Grace implies a theistic universe and a God who is a Person. Non-theistic religion can try to squeeze in the concept of grace but it sits uncomfortably with the idea of a universe in which pure being or consciousness is the bedrock of existence. Certainly grace can be conceived of as coming from enlightened masters who are transmitting spiritual energy but these are basically human individuals who are standing in loco parentis, the parent being God. Grace is gift and gift needs a giver and though the giver can be a guru the question arises who gives him the gift he is passing on? His guru. of course, but who gave it to him? Back we go through the lineage until eventually we do get to God, not that eventually is the right word here for all things come from God now, in this present moment. He is both the ultimate and present source of all grace.

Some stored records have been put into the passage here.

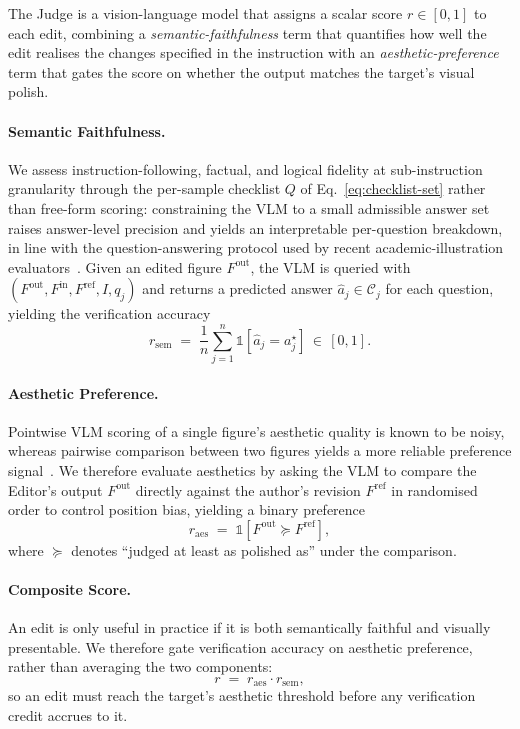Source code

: \documentclass[11pt]{article}
\begin{document}
The Judge is a vision-language model that assigns a scalar score
$r\!\in\![0,1]$ to each edit, combining a
\emph{semantic-faithfulness} term that quantifies how well the
edit realises the changes specified in the instruction with an
\emph{aesthetic-preference} term that gates the score on whether
the output matches the target's visual polish.

\paragraph{Semantic Faithfulness.}
We assess instruction-following, factual, and logical fidelity at
sub-instruction granularity through the per-sample checklist $Q$
of Eq.~\ref{eq:checklist-set} rather than free-form scoring:
constraining the VLM to a small admissible answer set raises
answer-level precision and yields an interpretable per-question
breakdown, in line with the question-answering protocol used by
recent academic-illustration
evaluators~\citep{liao2026aibench}.  Given an edited figure
$F^{\mathrm{out}}$, the VLM is queried with
$(F^{\mathrm{out}}, F^{\mathrm{in}}, F^{\mathrm{ref}}, I, q_j)$
and returns a predicted answer
$\hat{a}_j\!\in\!\mathcal{C}_j$ for each question, yielding the
verification accuracy
\begin{equation}
\label{eq:checklist-pass}
r_{\mathrm{sem}} \;=\; \frac{1}{n}\sum_{j=1}^{n}\mathbb{1}\!\left[\hat{a}_j = a^{\star}_j\right] \,\in\,[0,1].
\end{equation}

\paragraph{Aesthetic Preference.}
Pointwise VLM scoring of a single figure's aesthetic quality is
known to be noisy, whereas pairwise comparison between two
figures yields a more reliable preference
signal~\citep{wang2025pref}.  We therefore evaluate
aesthetics by asking the VLM to compare the Editor's output
$F^{\mathrm{out}}$ directly against the author's revision
$F^{\mathrm{ref}}$ in randomised order to control position bias,
yielding a binary preference
\begin{equation}
\label{eq:aesthetic-gate}
r_{\mathrm{aes}} \;=\; \mathbb{1}\!\left[F^{\mathrm{out}} \succeq F^{\mathrm{ref}}\right],
\end{equation}
where $\succeq$ denotes ``judged at least as polished as'' under
the comparison.

\paragraph{Composite Score.}
An edit is only useful in practice if it is both semantically
faithful and visually presentable.  We therefore gate verification
accuracy on aesthetic preference, rather than averaging the two
components:
\begin{equation}
\label{eq:reward}
r \;=\; r_{\mathrm{aes}} \cdot r_{\mathrm{sem}},
\end{equation}
so an edit must reach the target's aesthetic threshold before any
verification credit accrues to it.
\end{document}
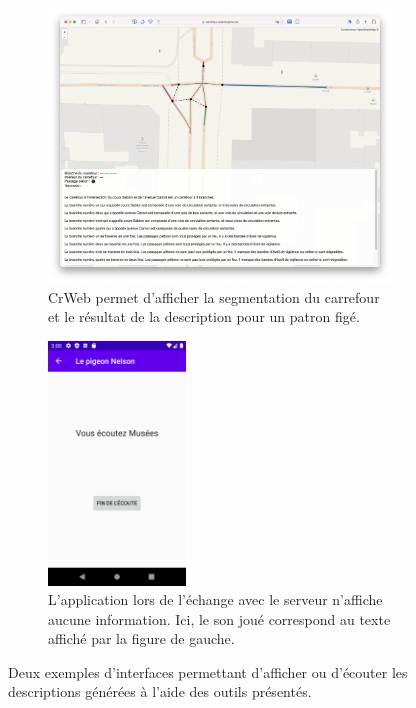 \begin{figure}[ht]
    \centering
    \begin{subfigure}[t]{.49\linewidth}
        \centering
        \includegraphics[width=\textwidth]{images/experimentation/crweb.png}
        \caption{CrWeb permet d'afficher la segmentation du carrefour et le résultat de la description pour un patron figé.}
        \label{fig:experimentation_crweb}
    \end{subfigure}
    \begin{subfigure}[t]{.49\linewidth}
        \centering
        \includegraphics[width=0.4\textwidth]{images/experimentation/pigeonnelson.png}
        \caption{L'application lors de l'échange avec le serveur n'affiche aucune information. Ici, le son joué correspond au texte affiché par la figure de gauche.}
        \label{fig:experimentation_pigeonnelson}
    \end{subfigure}
    \caption{Deux exemples d'interfaces permettant d'afficher ou d'écouter les descriptions générées à l'aide des outils présentés.}
    \label{fig:experimentation_crweb_pigeon}
\end{figure}

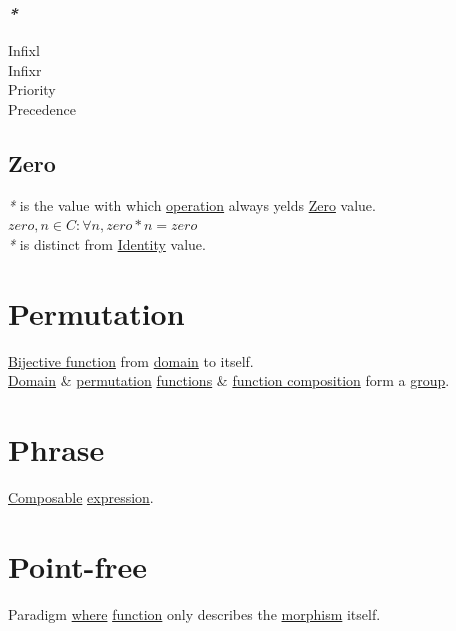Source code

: \documentclass[a4paper,14pt,oneside]{book}
\begin{document}
\subsection{\emph{*}}
\label{sec:org8fdf673}

\label{org2964821}Infixl\\
\label{orgd9b47e7}Infixr\\
\label{orgae7c938}Priority\\
\label{orgbb73c40}Precedence\\

\section{\label{org298ecfc}Zero}
\label{sec:orgb943375}
\emph{*} is the value with which \hyperref[orgbac7378]{operation} always yelds \hyperref[org298ecfc]{Zero} value.\\
\(zero, n \in C : \forall n, zero*n=zero\)\\

\emph{*} is distinct from \hyperref[org5e19243]{Identity} value.\\

\chapter{\label{orgb4e1e1b}Permutation}
\label{sec:orge7369d2}
\hyperref[orgb767492]{Bijective function} from \hyperref[org0cadcd1]{domain} to itself.\\

\hyperref[org0cadcd1]{Domain} \& \hyperref[orgb4e1e1b]{permutation} \hyperref[org788d18f]{functions} \& \hyperref[org40611b4]{function composition} form a \hyperref[orgc28d1c1]{group}.\\

\chapter{\label{org84dd269}Phrase}
\label{sec:orga5af0eb}
\hyperref[orgef80547]{Composable} \hyperref[orgade06d7]{expression}.\\

\chapter{\label{orgf055eb0}Point-free}
\label{sec:org73a5709}
Paradigm \hyperref[org12b3f26]{where} \hyperref[org9530a6b]{function} only describes the \hyperref[orgc908564]{morphism} itself.\\
\end{document}
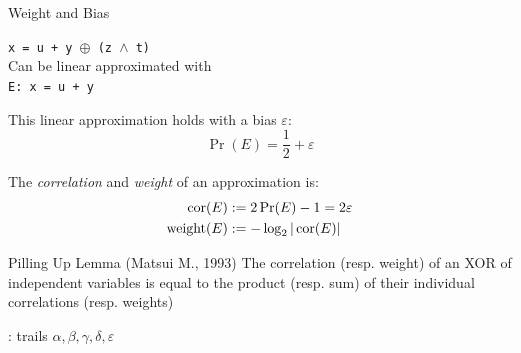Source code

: \documentclass[aspectratio=169,9pt]{beamer}
\begin{document}
\begin{frame}{Weight and Bias}

\begin{center}
\texttt{x = u + y $\oplus$ (z $\land$ t)}\\
Can be linear approximated with\\
\texttt{E: x = u + y}
\end{center}

This linear approximation holds with a bias $\varepsilon$:
$$\Pr(E) = \frac{1}{2} + \varepsilon$$

The {\it correlation} and {\it weight} of an approximation is:
\begin{align*}
\operatorname{cor}(E) &:= 2\Pr(E)-1 = 2 \varepsilon\\
\operatorname{weight}(E) &:= -\log_2|\operatorname{cor}(E)|
\end{align*}

\begin{alertblock}{Pilling Up Lemma (Matsui M., 1993)}
  The correlation (resp. weight) of an XOR of independent variables is equal to
  the product (resp. sum) of their individual correlations (resp. weights)
\end{alertblock}

\end{frame}


\begin{frame}{\MiniMORUS : trails $\alpha, \beta, \gamma, \delta, \varepsilon$}

  \begin{figure}
    \substatesfalse
    \rotwfalse
    \statesfalse
    \messagefalse

    \resizebox{!}{0.78\textheight}{%
    
    }
    \resizebox{!}{0.78\textheight}{%
    
    }
    \resizebox{!}{0.78\textheight}{%
    
    }
    \resizebox{!}{0.78\textheight}{%
    
    }
    \resizebox{!}{0.78\textheight}{%
    
    }
  \end{figure}

\end{frame}



\end{document}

Our task, therefore, is to render ourselves fit for grace, and although it may come to us as a result of our own efforts we should not, for all that, regard it as a right. It is always God's gift even when we have earned it by our endeavours. Sometimes, however, it comes as an encouragement and sometimes as a test.The gurus mentioned above have failed their tests but then so do we all until we pass them. That is all part of the process of growing through experiment and experience which is what this world is for.

If you would receive grace, pray. For it is sincere, almost desperate, asking that shows the readiness to receive. You are a vessel waiting to be filled but make sure your vessel is washed clean so it can hold the pure sparkling liquid that will be poured into it without spoiling the flavour.

* Sometimes it can appear to come by chance but that's a different matter.